TO DO.
Transcribe the listing in full, excluding any pictures.
Segment Open
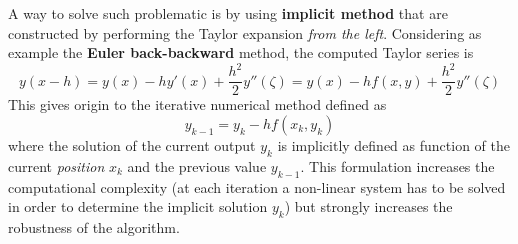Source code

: 		A way to solve such problematic is by using \textbf{implicit method} that are constructed by performing the Taylor expansion \textit{from the left}. Considering as example the \textbf{Euler back-backward} method, the computed Taylor series is
		\[ y(x-h) = y(x) - h y'(x) + \frac{h^2}{2} y''(\zeta) = y(x) - h f(x,y) + \frac{h^2}{2} y''(\zeta) \] 
		This gives origin to the iterative numerical method defined as
		\[ y_{k-1} = y_k - h f(x_k,y_k)  \]
		where the solution of the current output $y_k$ is implicitly defined as function of the current \textit{position} $x_k$ and the previous value $y_{k-1}$. This formulation increases the computational complexity (at each iteration a non-linear system has to be solved in order to determine the implicit solution $y_k$) but strongly increases the robustness of the algorithm.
Segment Closed
PROBLEM SOLUTION.
Source code

: 		A way to solve such problematic is by using \textbf{implicit method} that are constructed by performing the Taylor expansion \textit{from the left}. Considering as example the \textbf{Euler back-backward} method, the computed Taylor series is
		\[ y(x-h) = y(x) - h y'(x) + \frac{h^2}{2} y''(\zeta) = y(x) - h f(x,y) + \frac{h^2}{2} y''(\zeta) \] 
		This gives origin to the iterative numerical method defined as
		\[ y_{k-1} = y_k - h f(x_k,y_k)  \]
		where the solution of the current output $y_k$ is implicitly defined as function of the current \textit{position} $x_k$ and the previous value $y_{k-1}$. This formulation increases the computational complexity (at each iteration a non-linear system has to be solved in order to determine the implicit solution $y_k$) but strongly increases the robustness of the algorithm.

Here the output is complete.